We hummed. We ahaad. We smoked, drank, argued and banged our heads off many brick walls. Until we found this solution - ignore HQ.

We don't care what HQ says. It's as simple as that. Article 11 of the ECHR says we can have an association and so we damn well will. Of course HQ doesn't want to see that happen; they have always hated the idea of cons having any sort of voice, let alone an organised one. Well, tough. We are here and here we stay.

We have written to the DG to tell him that we are going national, recruiting members and encouraging prisoners across the country to set up branches in their prison.

Instead of us wondering how to deal with HQ, we decided to act and then let HQ decide how to deal with us. And we expect a bit of grumbling, a bit of fancy footwork, and we won't be surprised if they formally ban the AoP. We would welcome the legal fight -that way we can get them into court and skewer them properly.
The idea that prisoners don't have common interests is barking mad. Whilst prisoners come in all sorts of shapes and sizes, colours and creeds, genital arrangements and so on, we all share common burdens. We are all prisoners.

The PS is a national service, not a loose collective of individual fiefdoms. We all live by the Prison Rules and Prison Service Orders. These instruments increase the weight and depth of the burdens felt by every prisoner no matter in what location or category. When the Minister of Justice has a bad day, we all feel the consequences.

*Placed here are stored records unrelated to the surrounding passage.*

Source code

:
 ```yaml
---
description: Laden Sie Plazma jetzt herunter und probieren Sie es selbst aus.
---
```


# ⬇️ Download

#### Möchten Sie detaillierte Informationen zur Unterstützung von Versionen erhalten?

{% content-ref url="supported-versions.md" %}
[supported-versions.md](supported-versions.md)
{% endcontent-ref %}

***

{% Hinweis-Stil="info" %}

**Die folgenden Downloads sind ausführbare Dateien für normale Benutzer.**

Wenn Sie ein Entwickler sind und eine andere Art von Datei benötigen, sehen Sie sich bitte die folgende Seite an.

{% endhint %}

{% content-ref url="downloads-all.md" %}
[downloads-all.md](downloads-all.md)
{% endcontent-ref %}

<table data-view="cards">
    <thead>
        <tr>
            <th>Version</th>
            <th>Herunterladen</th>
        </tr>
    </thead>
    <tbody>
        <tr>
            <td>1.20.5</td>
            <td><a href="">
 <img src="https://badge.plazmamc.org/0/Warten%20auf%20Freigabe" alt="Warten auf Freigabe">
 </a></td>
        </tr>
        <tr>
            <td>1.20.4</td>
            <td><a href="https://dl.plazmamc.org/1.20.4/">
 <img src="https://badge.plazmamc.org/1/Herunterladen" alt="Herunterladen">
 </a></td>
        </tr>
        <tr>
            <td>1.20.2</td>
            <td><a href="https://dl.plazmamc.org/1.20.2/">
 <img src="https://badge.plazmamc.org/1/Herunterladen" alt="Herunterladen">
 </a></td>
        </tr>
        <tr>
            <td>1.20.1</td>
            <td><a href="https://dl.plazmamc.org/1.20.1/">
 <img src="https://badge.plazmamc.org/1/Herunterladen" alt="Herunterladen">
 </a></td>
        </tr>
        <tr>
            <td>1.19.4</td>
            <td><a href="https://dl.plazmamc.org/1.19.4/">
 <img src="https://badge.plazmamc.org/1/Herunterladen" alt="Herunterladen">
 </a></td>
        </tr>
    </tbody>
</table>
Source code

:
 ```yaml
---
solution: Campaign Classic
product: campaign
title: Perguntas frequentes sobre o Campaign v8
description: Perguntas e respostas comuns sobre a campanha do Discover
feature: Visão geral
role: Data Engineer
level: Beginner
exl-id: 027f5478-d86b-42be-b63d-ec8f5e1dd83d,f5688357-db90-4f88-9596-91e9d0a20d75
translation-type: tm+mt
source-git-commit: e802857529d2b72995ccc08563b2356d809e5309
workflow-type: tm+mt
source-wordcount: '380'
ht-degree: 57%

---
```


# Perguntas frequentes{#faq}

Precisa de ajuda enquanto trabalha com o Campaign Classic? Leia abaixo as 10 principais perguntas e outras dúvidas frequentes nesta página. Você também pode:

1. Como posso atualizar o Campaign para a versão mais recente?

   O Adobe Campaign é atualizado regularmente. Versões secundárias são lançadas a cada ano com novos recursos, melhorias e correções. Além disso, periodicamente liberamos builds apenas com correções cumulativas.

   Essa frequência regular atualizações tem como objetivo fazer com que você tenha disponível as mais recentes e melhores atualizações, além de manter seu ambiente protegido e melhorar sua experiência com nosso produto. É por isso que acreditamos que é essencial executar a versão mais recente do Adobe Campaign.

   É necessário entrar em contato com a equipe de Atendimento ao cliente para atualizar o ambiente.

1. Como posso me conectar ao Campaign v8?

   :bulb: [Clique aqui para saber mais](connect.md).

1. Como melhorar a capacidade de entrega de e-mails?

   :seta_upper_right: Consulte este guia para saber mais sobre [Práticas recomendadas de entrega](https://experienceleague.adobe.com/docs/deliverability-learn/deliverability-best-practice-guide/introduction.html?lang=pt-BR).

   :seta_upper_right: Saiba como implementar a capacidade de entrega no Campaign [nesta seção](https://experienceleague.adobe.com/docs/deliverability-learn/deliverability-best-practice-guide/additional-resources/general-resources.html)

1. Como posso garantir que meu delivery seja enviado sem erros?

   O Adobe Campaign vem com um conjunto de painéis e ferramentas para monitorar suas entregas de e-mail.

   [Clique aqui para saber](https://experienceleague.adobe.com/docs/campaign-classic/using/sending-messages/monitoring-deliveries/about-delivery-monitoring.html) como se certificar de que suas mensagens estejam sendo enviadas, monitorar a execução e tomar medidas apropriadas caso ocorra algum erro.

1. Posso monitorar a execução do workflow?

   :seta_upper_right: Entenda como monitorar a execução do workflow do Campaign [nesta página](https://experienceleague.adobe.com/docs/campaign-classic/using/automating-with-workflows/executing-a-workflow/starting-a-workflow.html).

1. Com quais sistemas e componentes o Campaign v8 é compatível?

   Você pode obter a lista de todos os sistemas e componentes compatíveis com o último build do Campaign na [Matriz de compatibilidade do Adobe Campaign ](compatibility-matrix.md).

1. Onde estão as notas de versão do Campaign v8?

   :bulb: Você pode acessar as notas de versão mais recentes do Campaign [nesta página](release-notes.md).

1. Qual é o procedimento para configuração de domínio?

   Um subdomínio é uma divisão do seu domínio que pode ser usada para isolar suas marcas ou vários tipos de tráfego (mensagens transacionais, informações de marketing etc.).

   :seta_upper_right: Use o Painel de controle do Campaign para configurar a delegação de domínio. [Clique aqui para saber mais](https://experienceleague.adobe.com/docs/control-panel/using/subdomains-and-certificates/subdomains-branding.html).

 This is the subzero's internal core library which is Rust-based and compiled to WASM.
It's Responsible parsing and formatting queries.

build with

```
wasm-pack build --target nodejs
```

That the only, the best, argument that HQ has against the AoP is a claim that prisoners don't have common interests only reveals the desperate corner that they are in. They don't get to decide if prisoners have common interests - prisoners get to decide that. They cannot stop cons organising; that is the law. As long as we don't go around trying to overthrow the system, if they ban us then they will face the legal consequences.